While the world awaits what's expected to be a retirement decision from Drew Brees, another NFL legend has opted to make his decision quickly. Philip Rivers, 39, recently noted he'd consider retirement but was also open to returning to the Indianapolis Colts for a second year, if they'd have him. Just over one week after being eliminated from the playoffs at the hands of the Buffalo Bills in an AFC wild-card game, Rivers is instead going to hang up his cleats -- he told The San Diego Union-Tribune -- ending a 17-year NFL career that will potentially one day see him inducted into the Pro Football Hall of Fame.
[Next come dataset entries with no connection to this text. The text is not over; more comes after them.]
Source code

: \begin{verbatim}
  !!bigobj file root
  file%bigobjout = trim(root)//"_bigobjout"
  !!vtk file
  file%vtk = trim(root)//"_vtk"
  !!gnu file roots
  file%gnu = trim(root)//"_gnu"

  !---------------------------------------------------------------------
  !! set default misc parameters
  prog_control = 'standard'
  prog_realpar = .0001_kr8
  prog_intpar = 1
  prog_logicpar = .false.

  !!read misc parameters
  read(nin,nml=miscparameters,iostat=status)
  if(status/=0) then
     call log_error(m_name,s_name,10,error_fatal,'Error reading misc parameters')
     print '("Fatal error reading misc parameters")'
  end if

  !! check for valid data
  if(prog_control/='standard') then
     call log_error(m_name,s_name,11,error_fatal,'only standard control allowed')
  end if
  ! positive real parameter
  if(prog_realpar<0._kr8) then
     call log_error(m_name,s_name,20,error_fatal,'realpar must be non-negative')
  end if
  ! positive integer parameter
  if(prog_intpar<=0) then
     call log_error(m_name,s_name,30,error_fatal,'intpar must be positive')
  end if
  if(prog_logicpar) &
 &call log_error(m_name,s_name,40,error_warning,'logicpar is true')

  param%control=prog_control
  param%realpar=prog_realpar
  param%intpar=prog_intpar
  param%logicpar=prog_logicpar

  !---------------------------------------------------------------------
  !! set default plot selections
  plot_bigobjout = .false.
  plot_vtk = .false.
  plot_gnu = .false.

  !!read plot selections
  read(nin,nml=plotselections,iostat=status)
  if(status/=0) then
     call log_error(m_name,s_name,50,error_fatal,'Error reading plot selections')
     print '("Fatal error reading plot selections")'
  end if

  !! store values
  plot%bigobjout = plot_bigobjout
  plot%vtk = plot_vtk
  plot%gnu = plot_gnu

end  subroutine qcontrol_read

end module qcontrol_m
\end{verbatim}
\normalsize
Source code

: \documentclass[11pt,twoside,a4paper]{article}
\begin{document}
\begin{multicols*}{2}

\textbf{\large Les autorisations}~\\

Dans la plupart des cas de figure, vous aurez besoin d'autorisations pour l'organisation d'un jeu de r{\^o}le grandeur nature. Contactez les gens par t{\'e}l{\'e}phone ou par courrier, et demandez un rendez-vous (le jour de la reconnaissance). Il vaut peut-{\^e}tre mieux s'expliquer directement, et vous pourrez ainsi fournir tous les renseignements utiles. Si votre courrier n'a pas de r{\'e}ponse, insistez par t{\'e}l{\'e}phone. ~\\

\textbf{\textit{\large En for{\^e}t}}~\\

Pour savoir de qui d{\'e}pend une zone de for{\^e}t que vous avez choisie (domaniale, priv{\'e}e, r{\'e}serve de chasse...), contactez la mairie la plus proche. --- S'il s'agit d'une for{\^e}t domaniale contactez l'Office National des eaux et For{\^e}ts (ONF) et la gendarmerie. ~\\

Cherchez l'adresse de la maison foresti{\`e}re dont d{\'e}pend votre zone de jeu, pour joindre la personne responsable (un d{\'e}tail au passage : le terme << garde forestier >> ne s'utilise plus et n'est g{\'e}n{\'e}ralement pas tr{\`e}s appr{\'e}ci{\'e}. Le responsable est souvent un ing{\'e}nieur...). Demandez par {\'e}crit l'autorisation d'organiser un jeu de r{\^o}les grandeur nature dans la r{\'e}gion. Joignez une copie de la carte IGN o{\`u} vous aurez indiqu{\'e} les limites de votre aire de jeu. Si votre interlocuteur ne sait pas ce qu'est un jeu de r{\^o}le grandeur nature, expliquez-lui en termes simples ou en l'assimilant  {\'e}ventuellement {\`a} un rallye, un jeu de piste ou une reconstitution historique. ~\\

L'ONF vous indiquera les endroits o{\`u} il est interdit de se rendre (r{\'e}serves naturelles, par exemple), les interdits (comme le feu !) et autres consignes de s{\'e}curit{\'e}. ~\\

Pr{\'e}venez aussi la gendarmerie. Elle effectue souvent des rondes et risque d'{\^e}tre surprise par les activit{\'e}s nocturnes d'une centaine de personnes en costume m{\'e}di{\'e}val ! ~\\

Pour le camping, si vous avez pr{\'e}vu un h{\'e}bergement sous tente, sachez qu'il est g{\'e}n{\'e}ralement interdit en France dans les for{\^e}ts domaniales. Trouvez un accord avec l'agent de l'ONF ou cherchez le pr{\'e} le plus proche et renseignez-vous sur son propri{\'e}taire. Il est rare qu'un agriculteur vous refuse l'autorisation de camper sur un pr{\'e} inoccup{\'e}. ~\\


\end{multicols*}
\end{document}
"It's just time," Rivers said. "It's just right."
The eight-time Pro Bowl quarterback already has the next step of his football life planned and ready to go. A native of Alabama, he'll take the reins as head coach of St. Michael Catholic High School in Fairhope, Alabama, per Ian Rapoport of NFL Network.
"I can sit here and say, 'I can still throw it. I love to play,'" Rivers said. "But that's always going to be there. I'm excited to go coach high school football. ... What has helped me come to this (decision) is the growing desire to coach high school football. That's what I've always wanted to do. It's been growing. I can't wait."
A former fourth-overall pick of the New York Giants in 2004 -- before being traded to the Chargers minutes later for Eli Manning -- Rivers was once the main attraction for NC State, and there's a certain sense of nostalgia that will forever link Rivers to Brees, now continuing with the likelihood that both will be retire in 2021. When Rivers arrived in San Diego (where the Chargers were at the time), he did so as the backup to Brees, the latter going on to suffer a career-altering shoulder injury that -- along with a dispute over a new contract -- would forever change the course of both careers. Brees joined the New Orleans Saints in 2006 and Rivers became the face of the franchise for the Chargers that same season, going on to earn a list of NFL honors in the process.
And, needless to say, things worked out swimmingly for Brees as well, but the two will forever be tied together.
Rivers' decision to retire was not only swift, but a bit of an about-face when factoring in his outlook to begin the new calendar year.
"I don't want to speak in absolutes because there is still dust to be settled, whenever this season ends, and I'll talk about it with my family," he said 19 days ago. "And the Colts have their side, but I still feel the same way. I hope there is a Year 2 [in Indianapolis]. I think I'm really gonna want to play again."
He will instead turn to the coaching ranks going forward and the Colts will now enter the offseason looking to resolve their QB situation for a second consecutive year, having thrown a lot of money in their attempt to do so in 2020.
Rivers inked a one-year, $25 million deal in Indy after parting ways with the Chargers, and the Colts now find themselves thrust atop the QB conversation this offseason alongside potential acquisitions like Carson Wentz, Matthew Stafford or, albeit unlikely, a disgruntled Deshaun Watson. It's unlikely they'll find the future at the position in the draft unless they're willing to apply for a mortgage and trade to the top of the first round, leaving their top options as a trade or to buy time with a veteran stopgap -- e.g., Andy Dalton -- something they've already shown they're not adverse to doing.
Rivers rides off into the sunset with a list of achievements, but having fallen short of the one he most desperately sought to land -- a Super Bowl ring. He retires from the NFL having thrown for 63,440 yards and 421 touchdowns to 209 interceptions, and with a career record of 139 wins and 113 losses.